[Document images with source code]

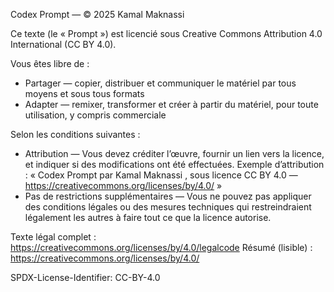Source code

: Codex Prompt — © 2025 Kamal Maknassi

Ce texte (le « Prompt ») est licencié sous Creative Commons Attribution 4.0 International (CC BY 4.0).

Vous êtes libre de :

- Partager — copier, distribuer et communiquer le matériel par tous moyens et sous tous formats
- Adapter — remixer, transformer et créer à partir du matériel, pour toute utilisation, y compris commerciale

Selon les conditions suivantes :

- Attribution — Vous devez créditer l’œuvre, fournir un lien vers la licence, et indiquer si des modifications ont été effectuées.
  Exemple d’attribution : « Codex Prompt par Kamal Maknassi , sous licence CC BY 4.0 — https://creativecommons.org/licenses/by/4.0/ »
- Pas de restrictions supplémentaires — Vous ne pouvez pas appliquer des conditions légales ou des mesures techniques qui restreindraient
  légalement les autres à faire tout ce que la licence autorise.

Texte légal complet : https://creativecommons.org/licenses/by/4.0/legalcode
Résumé (lisible) : https://creativecommons.org/licenses/by/4.0/

SPDX-License-Identifier: CC-BY-4.0

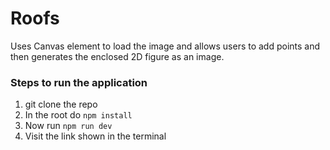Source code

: # Roofs

Uses Canvas element to load the image and allows users to add points and then generates the enclosed 2D figure as an image.

### Steps to run the application
1. git clone the repo
2. In the root do `npm install`
3. Now run `npm run dev`
4. Visit the link shown in the terminal

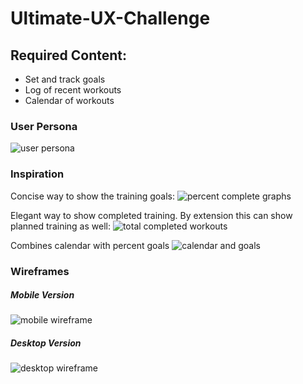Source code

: # Ultimate-UX-Challenge

## Required Content:
* Set and track goals
* Log of recent workouts
* Calendar of workouts

### User Persona
![user persona](https://github.com/anderswood/Ultimate-UX-Challenge/blob/master/images/UserPersona_img.jpg)

### Inspiration
Concise way to show the training goals:
![percent complete graphs](https://github.com/anderswood/Ultimate-UX-Challenge/blob/master/images/groals.png)

Elegant way to show completed training. By extension this can show planned training as well:
![total completed workouts](https://github.com/anderswood/Ultimate-UX-Challenge/blob/master/images/training-log.png)

Combines calendar with percent goals 
![calendar and goals](https://github.com/anderswood/Ultimate-UX-Challenge/blob/master/images/calendar%20and%20goals.png)

### Wireframes
##### Mobile Version
![mobile wireframe](https://github.com/anderswood/Ultimate-UX-Challenge/blob/master/images/wireframe-mobile.jpg)

##### Desktop Version
![desktop wireframe]()
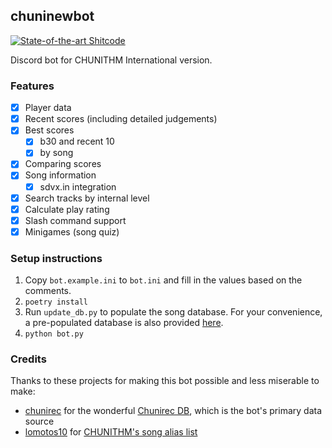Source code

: ## chuninewbot
[![State-of-the-art Shitcode](https://img.shields.io/static/v1?label=State-of-the-art&message=Shitcode&color=7B5804)](https://github.com/trekhleb/state-of-the-art-shitcode)

Discord bot for CHUNITHM International version.

### Features
- [x] Player data
- [x] Recent scores (including detailed judgements)
- [x] Best scores
  - [x] b30 and recent 10
  - [x] by song
- [x] Comparing scores
- [x] Song information
  - [x] sdvx.in integration
- [x] Search tracks by internal level
- [x] Calculate play rating
- [x] Slash command support
- [x] Minigames (song quiz)

### Setup instructions
1. Copy `bot.example.ini` to `bot.ini` and fill in the values based on the comments.
2. `poetry install`
3. Run `update_db.py` to populate the song database. For your convenience, a pre-populated database is also provided [here](https://cdn.discordapp.com/attachments/1041530799704526961/1139868803359060088/database.sqlite3).
4. `python bot.py`

### Credits
Thanks to these projects for making this bot possible and less miserable to make:
- [chunirec](https://twitter.com/chunirec) for the wonderful [Chunirec DB](https://db.chunirec.net), which is the bot's primary data source
- [lomotos10](https://github.com/lomotos10) for [CHUNITHM's song alias list](https://github.com/lomotos10/GCM-bot/blob/main/data/aliases/en/chuni.tsv)
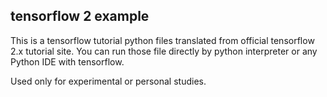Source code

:## tensorflow 2 example
This is a tensorflow tutorial python files translated from official tensorflow 2.x tutorial site. 
You can run those file directly by python interpreter or any Python IDE with tensorflow.

Used only for experimental or personal studies.
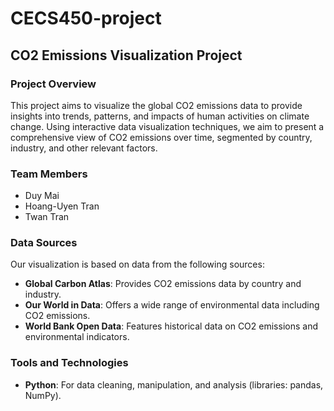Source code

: # CECS450-project
## CO2 Emissions Visualization Project

### Project Overview

This project aims to visualize the global CO2 emissions data to provide insights into trends, patterns, and impacts of human activities on climate change. Using interactive data visualization techniques, we aim to present a comprehensive view of CO2 emissions over time, segmented by country, industry, and other relevant factors.

### Team Members

- Duy Mai 
- Hoang-Uyen Tran 
- Twan Tran

### Data Sources

Our visualization is based on data from the following sources:

- **Global Carbon Atlas**: Provides CO2 emissions data by country and industry.
- **Our World in Data**: Offers a wide range of environmental data including CO2 emissions.
- **World Bank Open Data**: Features historical data on CO2 emissions and environmental indicators.

### Tools and Technologies

- **Python**: For data cleaning, manipulation, and analysis (libraries: pandas, NumPy).


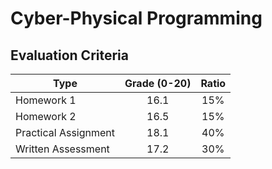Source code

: # Cyber-Physical Programming 

## Evaluation Criteria

Type                     | Grade (0-20) | Ratio
--------------------------| :----:      | :----:
Homework 1                |  16.1       | 15%
Homework 2                |  16.5       | 15%
Practical Assignment      |  18.1        | 40%
Written Assessment        |  17.2        | 30%
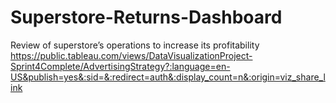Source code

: # Superstore-Returns-Dashboard
Review of superstore’s operations to increase its profitability
https://public.tableau.com/views/DataVisualizationProject-Sprint4Complete/AdvertisingStrategy?:language=en-US&publish=yes&:sid=&:redirect=auth&:display_count=n&:origin=viz_share_link
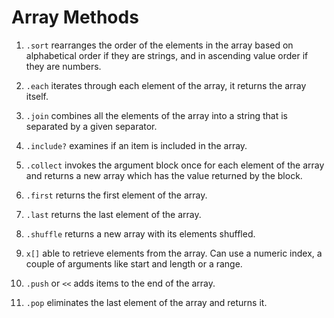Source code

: # Array Methods

1. `.sort` rearranges the order of the elements in the array based on alphabetical order if they are strings, and in ascending value order if they are numbers.

1. `.each` iterates through each element of the array, it returns the array itself.

1. `.join` combines all the elements of the array into a string that is separated by a given separator.

1. `.include?` examines if an item is included in the array.

1. `.collect` invokes the argument block once for each element of the array and returns a new array which has the value returned by the block.

1. `.first` returns the first element of the array.

1. `.last` returns the last element of the array.

1. `.shuffle` returns a new array with its elements shuffled.

1. `x[]` able to retrieve elements from the array. Can use a numeric index, a couple of arguments like start and length or a range.

1. `.push` or `<<` adds items to the end of the array.

1. `.pop` eliminates the last element of the array and returns it.
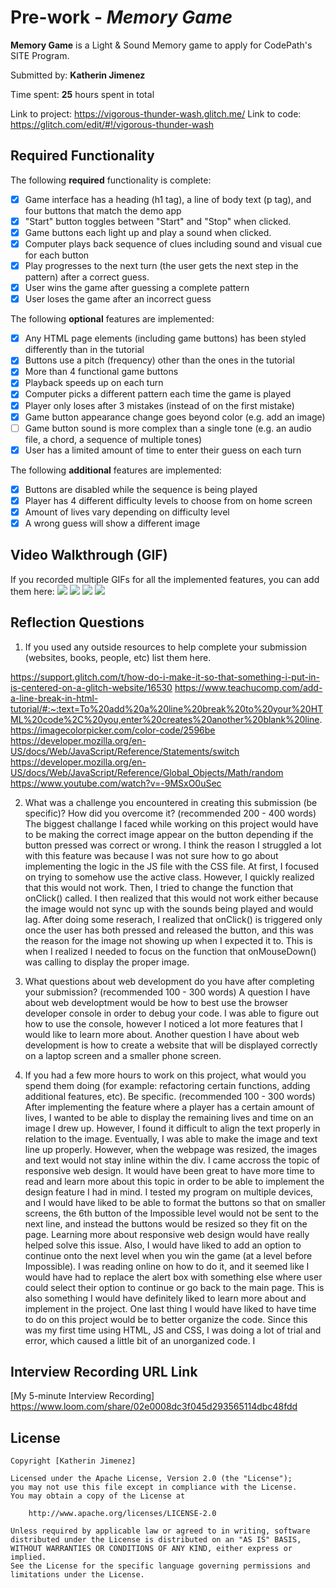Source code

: # Pre-work - *Memory Game*

**Memory Game** is a Light & Sound Memory game to apply for CodePath's SITE Program. 

Submitted by: **Katherin Jimenez**

Time spent: **25** hours spent in total

Link to project: https://vigorous-thunder-wash.glitch.me/
Link to code: https://glitch.com/edit/#!/vigorous-thunder-wash

## Required Functionality

The following **required** functionality is complete:
* [X] Game interface has a heading (h1 tag), a line of body text (p tag), and four buttons that match the demo app
* [X] "Start" button toggles between "Start" and "Stop" when clicked. 
* [X] Game buttons each light up and play a sound when clicked. 
* [X] Computer plays back sequence of clues including sound and visual cue for each button
* [X] Play progresses to the next turn (the user gets the next step in the pattern) after a correct guess. 
* [X] User wins the game after guessing a complete pattern
* [X] User loses the game after an incorrect guess

The following **optional** features are implemented:

* [X] Any HTML page elements (including game buttons) has been styled differently than in the tutorial
* [x] Buttons use a pitch (frequency) other than the ones in the tutorial
* [X] More than 4 functional game buttons
* [X] Playback speeds up on each turn
* [X] Computer picks a different pattern each time the game is played
* [X] Player only loses after 3 mistakes (instead of on the first mistake)
* [X] Game button appearance change goes beyond color (e.g. add an image)
* [ ] Game button sound is more complex than a single tone (e.g. an audio file, a chord, a sequence of multiple tones)
* [X] User has a limited amount of time to enter their guess on each turn

The following **additional** features are implemented:

- [x] Buttons are disabled while the sequence is being played 
- [x] Player has 4 different difficulty levels to choose from on home screen
- [x] Amount of lives vary depending on difficulty level
- [x] A wrong guess will show a different image 

## Video Walkthrough (GIF)

If you recorded multiple GIFs for all the implemented features, you can add them here:
![](gif1-link-here)
![](gif2-link-here)
![](gif3-link-here)
![](gif4-link-here)

## Reflection Questions
1. If you used any outside resources to help complete your submission (websites, books, people, etc) list them here. 

https://support.glitch.com/t/how-do-i-make-it-so-that-something-i-put-in-is-centered-on-a-glitch-website/16530
https://www.teachucomp.com/add-a-line-break-in-html-tutorial/#:~:text=To%20add%20a%20line%20break%20to%20your%20HTML%20code%2C%20you,enter%20creates%20another%20blank%20line.
https://imagecolorpicker.com/color-code/2596be
https://developer.mozilla.org/en-US/docs/Web/JavaScript/Reference/Statements/switch
https://developer.mozilla.org/en-US/docs/Web/JavaScript/Reference/Global_Objects/Math/random
https://www.youtube.com/watch?v=-9MSxO0uSec


2. What was a challenge you encountered in creating this submission (be specific)? How did you overcome it? (recommended 200 - 400 words) 
The biggest challange I faced while working on this project would have to be making the correct image appear on the button depending if the button pressed was correct or wrong. I think the reason I struggled a lot with this feature was because I was not sure how to go about implementing the logic in the JS file with the CSS file. At first, I focused on trying to somehow use the active class. However, I quickly realized that this would not work. Then, I tried to change the function that onClick() called. I then realized that this would not work either because the image would not sync up with the sounds being played and would lag. After doing some reserach, I realized that onClick() is triggered only once the user has both pressed and released the button, and this was the reason for the image not showing up when I expected it to. This is when I realized I needed to focus on the function that onMouseDown() was calling to display the proper image.

3. What questions about web development do you have after completing your submission? (recommended 100 - 300 words) 
A question I have about web developtment would be how to best use the browser developer console in order to debug your code. I was able to figure out how to use the console, however I noticed a lot more features that I would like to learn more about. Another question I have about web development is how to create a website that will be displayed correctly on a laptop screen and a smaller phone screen.


4. If you had a few more hours to work on this project, what would you spend them doing (for example: refactoring certain functions, adding additional features, etc). Be specific. (recommended 100 - 300 words) 
After implementing the feature where a player has a certain amount of lives, I wanted to be able to display the remaining lives and time on an image I drew up.  However, I found it difficult to align the text properly in relation to the image. Eventually, I was able to make the image and text line up properly. However, when the webpage was resized, the images and text would not stay inline within the div. I came accross the topic of responsive web design. It would have been great to have more time to read and learn more about this topic in order to be able to implement the design feature I had in mind. I tested my program on multiple devices, and I would have liked to be able to format the buttons so that on smaller screens, the 6th button of the Impossible level would not be sent to the next line, and instead the buttons would be resized so they fit on the page. Learning more about responsive web design would have really helped solve this issue. 
Also, I would have liked to add an option to continue onto the next level when you win the game (at a level before Impossible). I was reading online on how to do it, and it seemed like I would have had to replace the alert box with something else where user could select their option to continue or go back to the main page. This is also something I would have definitely liked to learn more about and implement in the project. 
One last thing I would have liked to have time to do on this project would be to better organize the code. Since this was my first time using HTML, JS and CSS, I was doing a lot of trial and error, which caused a little bit of an unorganized code. I



## Interview Recording URL Link

[My 5-minute Interview Recording] https://www.loom.com/share/02e0008dc3f045d293565114dbc48fdd



## License

    Copyright [Katherin Jimenez]

    Licensed under the Apache License, Version 2.0 (the "License");
    you may not use this file except in compliance with the License.
    You may obtain a copy of the License at

        http://www.apache.org/licenses/LICENSE-2.0

    Unless required by applicable law or agreed to in writing, software
    distributed under the License is distributed on an "AS IS" BASIS,
    WITHOUT WARRANTIES OR CONDITIONS OF ANY KIND, either express or implied.
    See the License for the specific language governing permissions and
    limitations under the License.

THE TASK »
Repeat the lines above, starting at the first and stopping after the line that holds "- Pas de restrictions", with the pictures left out.

EXPECTED OUTPUT »
Source code

: Codex Prompt — © 2025 Kamal Maknassi

Ce texte (le « Prompt ») est licencié sous Creative Commons Attribution 4.0 International (CC BY 4.0).

Vous êtes libre de :

- Partager — copier, distribuer et communiquer le matériel par tous moyens et sous tous formats
- Adapter — remixer, transformer et créer à partir du matériel, pour toute utilisation, y compris commerciale

Selon les conditions suivantes :

- Attribution — Vous devez créditer l’œuvre, fournir un lien vers la licence, et indiquer si des modifications ont été effectuées.
  Exemple d’attribution : « Codex Prompt par Kamal Maknassi , sous licence CC BY 4.0 — https://creativecommons.org/licenses/by/4.0/ »
- Pas de restrictions supplémentaires — Vous ne pouvez pas appliquer des conditions légales ou des mesures techniques qui restreindraient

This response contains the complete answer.